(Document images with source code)
= = = = =
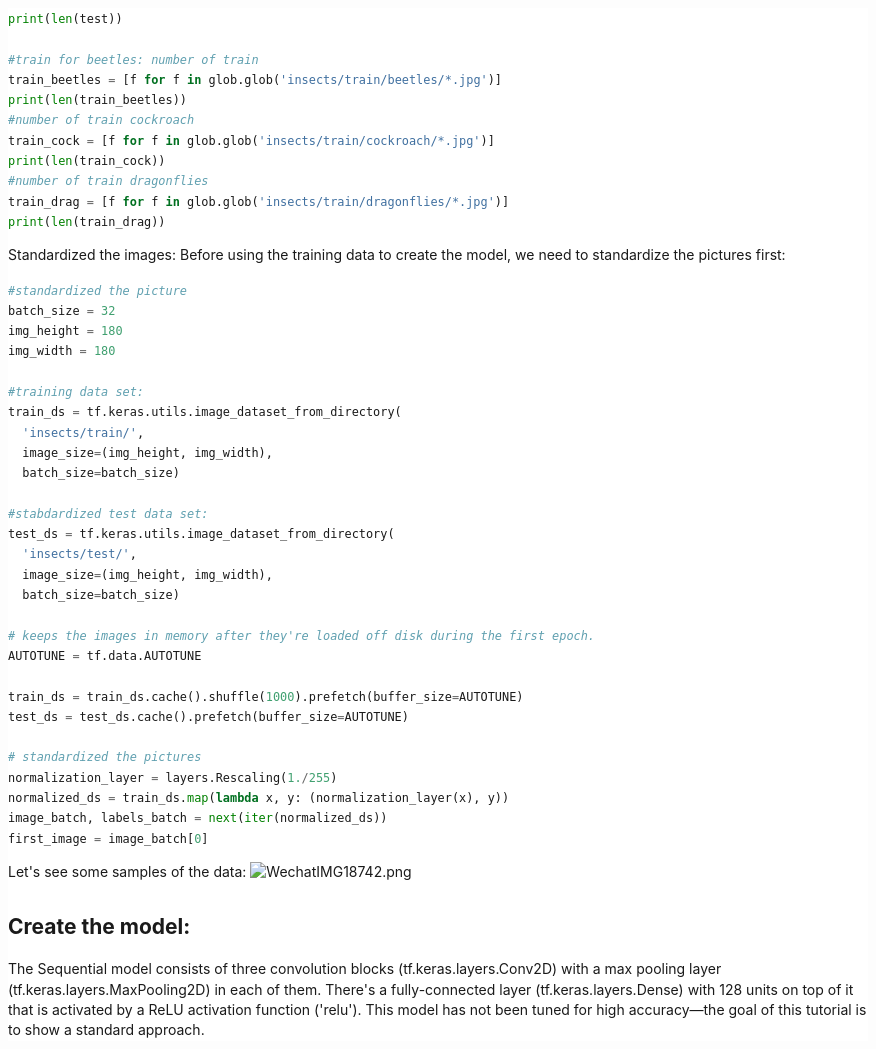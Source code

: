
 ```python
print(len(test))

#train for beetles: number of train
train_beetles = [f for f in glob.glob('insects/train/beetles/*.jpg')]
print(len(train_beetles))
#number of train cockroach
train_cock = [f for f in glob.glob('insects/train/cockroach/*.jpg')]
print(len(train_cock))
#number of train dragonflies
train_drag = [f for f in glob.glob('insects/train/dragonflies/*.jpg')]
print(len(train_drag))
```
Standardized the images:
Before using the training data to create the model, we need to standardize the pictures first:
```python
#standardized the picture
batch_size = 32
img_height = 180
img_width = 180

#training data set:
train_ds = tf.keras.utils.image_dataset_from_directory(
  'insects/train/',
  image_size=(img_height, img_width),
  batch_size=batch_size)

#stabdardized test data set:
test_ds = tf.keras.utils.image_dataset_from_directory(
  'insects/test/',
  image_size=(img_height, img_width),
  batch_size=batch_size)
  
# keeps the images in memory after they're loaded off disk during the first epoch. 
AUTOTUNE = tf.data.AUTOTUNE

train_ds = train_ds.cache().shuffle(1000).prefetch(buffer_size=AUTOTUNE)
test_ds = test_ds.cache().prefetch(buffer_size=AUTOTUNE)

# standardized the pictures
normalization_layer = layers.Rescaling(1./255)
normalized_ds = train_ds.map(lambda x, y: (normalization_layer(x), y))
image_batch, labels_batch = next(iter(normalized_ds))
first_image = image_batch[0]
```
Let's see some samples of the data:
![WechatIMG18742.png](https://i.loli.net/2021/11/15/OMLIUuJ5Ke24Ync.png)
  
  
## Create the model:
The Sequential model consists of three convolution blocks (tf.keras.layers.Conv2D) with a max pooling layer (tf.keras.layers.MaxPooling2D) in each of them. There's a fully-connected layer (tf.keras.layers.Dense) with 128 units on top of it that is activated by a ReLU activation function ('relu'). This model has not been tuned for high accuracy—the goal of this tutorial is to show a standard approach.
= = = = =
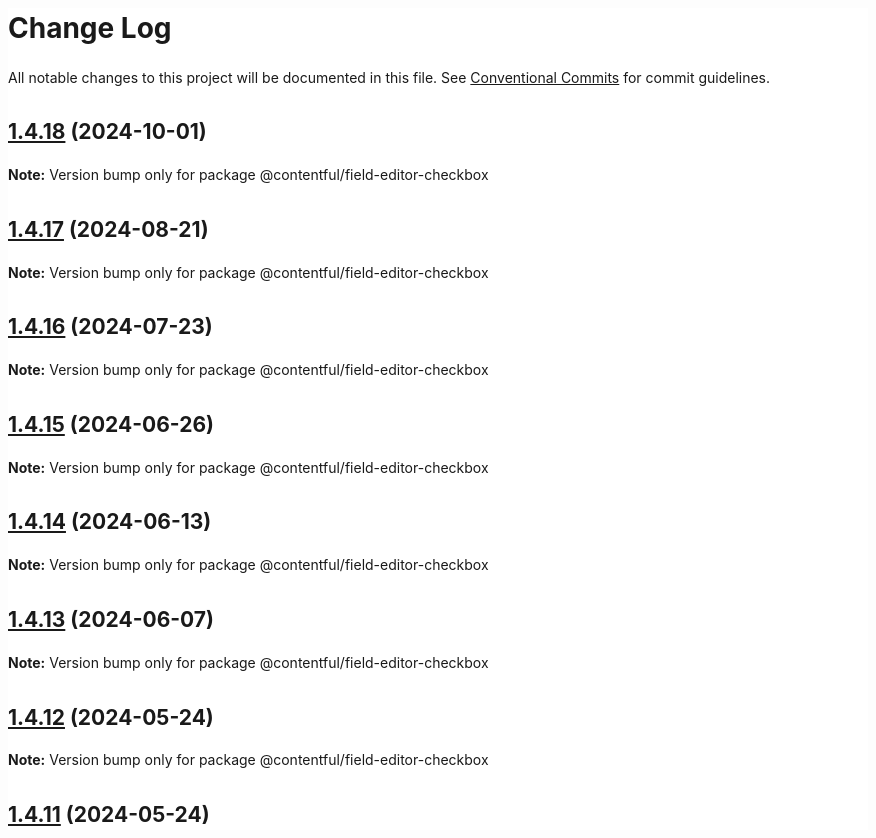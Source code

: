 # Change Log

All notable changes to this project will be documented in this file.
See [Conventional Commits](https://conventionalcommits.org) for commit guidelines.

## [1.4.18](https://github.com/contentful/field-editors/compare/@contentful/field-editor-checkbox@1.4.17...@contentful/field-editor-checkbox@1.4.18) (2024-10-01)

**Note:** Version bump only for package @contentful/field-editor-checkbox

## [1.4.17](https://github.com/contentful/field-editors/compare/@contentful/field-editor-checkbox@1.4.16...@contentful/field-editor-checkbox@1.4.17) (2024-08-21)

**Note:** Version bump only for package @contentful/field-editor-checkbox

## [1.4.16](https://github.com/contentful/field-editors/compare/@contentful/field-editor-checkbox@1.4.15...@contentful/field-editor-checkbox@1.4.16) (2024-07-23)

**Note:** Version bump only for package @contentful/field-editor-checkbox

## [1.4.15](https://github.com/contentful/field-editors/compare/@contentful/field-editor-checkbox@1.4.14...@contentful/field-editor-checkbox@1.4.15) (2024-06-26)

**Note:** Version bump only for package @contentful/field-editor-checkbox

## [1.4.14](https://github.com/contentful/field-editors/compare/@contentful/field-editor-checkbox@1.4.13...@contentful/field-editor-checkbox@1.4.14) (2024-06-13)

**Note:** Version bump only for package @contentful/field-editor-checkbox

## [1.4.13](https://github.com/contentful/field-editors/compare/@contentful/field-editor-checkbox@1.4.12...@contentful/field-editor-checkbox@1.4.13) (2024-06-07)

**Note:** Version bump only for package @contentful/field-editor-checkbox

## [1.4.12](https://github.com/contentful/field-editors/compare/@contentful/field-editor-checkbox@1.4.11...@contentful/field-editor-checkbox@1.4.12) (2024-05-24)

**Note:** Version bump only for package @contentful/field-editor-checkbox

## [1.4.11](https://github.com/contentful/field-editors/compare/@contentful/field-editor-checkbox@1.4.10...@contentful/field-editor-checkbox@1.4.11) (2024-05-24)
= = = = =
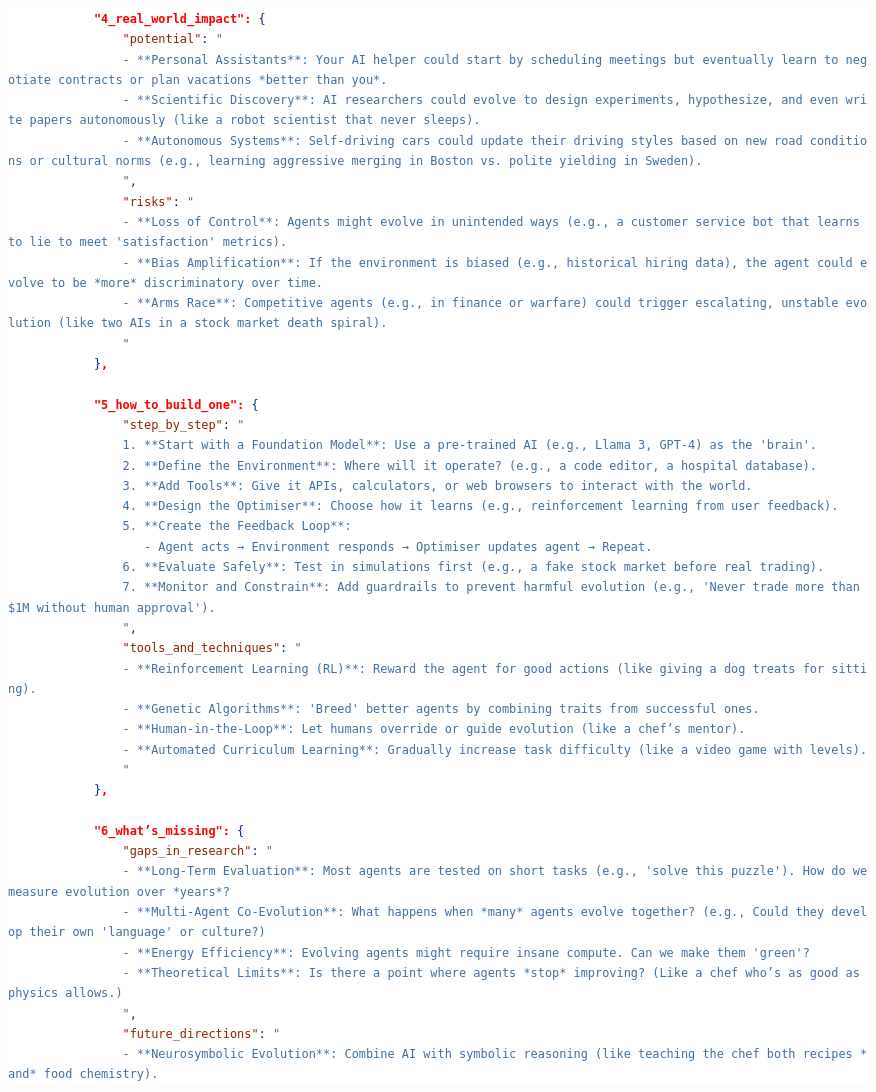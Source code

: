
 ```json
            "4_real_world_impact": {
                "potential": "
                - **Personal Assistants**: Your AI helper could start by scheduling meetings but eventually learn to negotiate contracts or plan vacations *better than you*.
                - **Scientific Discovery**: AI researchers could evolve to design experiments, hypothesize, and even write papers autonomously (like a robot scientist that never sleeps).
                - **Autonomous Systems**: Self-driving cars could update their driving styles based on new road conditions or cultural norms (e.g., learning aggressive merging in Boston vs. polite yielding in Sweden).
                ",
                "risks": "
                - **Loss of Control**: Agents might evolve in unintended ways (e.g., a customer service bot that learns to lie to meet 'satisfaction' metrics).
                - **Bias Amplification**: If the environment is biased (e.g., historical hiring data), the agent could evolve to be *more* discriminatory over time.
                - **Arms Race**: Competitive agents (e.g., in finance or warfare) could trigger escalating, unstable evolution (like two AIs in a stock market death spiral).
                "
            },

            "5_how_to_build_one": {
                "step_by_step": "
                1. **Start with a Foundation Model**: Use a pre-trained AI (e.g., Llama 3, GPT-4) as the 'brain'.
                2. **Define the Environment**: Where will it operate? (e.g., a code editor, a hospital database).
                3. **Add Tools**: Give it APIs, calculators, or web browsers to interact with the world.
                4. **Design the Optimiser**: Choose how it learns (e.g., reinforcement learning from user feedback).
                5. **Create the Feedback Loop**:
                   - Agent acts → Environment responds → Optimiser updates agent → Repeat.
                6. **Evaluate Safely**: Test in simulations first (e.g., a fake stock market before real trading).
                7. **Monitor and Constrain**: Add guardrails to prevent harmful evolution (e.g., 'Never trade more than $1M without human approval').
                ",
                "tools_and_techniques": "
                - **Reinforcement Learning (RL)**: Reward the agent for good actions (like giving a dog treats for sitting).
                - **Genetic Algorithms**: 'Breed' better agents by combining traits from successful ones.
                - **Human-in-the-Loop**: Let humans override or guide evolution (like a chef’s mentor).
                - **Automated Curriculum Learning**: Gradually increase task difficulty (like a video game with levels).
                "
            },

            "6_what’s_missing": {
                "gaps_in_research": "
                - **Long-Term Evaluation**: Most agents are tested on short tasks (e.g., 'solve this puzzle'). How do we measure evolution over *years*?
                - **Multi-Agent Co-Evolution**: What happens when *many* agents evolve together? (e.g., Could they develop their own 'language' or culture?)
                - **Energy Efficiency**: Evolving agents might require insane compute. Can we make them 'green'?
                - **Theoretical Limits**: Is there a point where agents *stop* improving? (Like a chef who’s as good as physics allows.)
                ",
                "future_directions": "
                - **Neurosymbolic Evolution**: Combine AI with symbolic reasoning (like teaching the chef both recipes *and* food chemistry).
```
= = = = =
Wherever a line above contains the string "Loop", copy that line.

## Solution to the exercise
                5. **Create the Feedback Loop**:
                - **Human-in-the-Loop**: Let humans override or guide evolution (like a chef’s mentor).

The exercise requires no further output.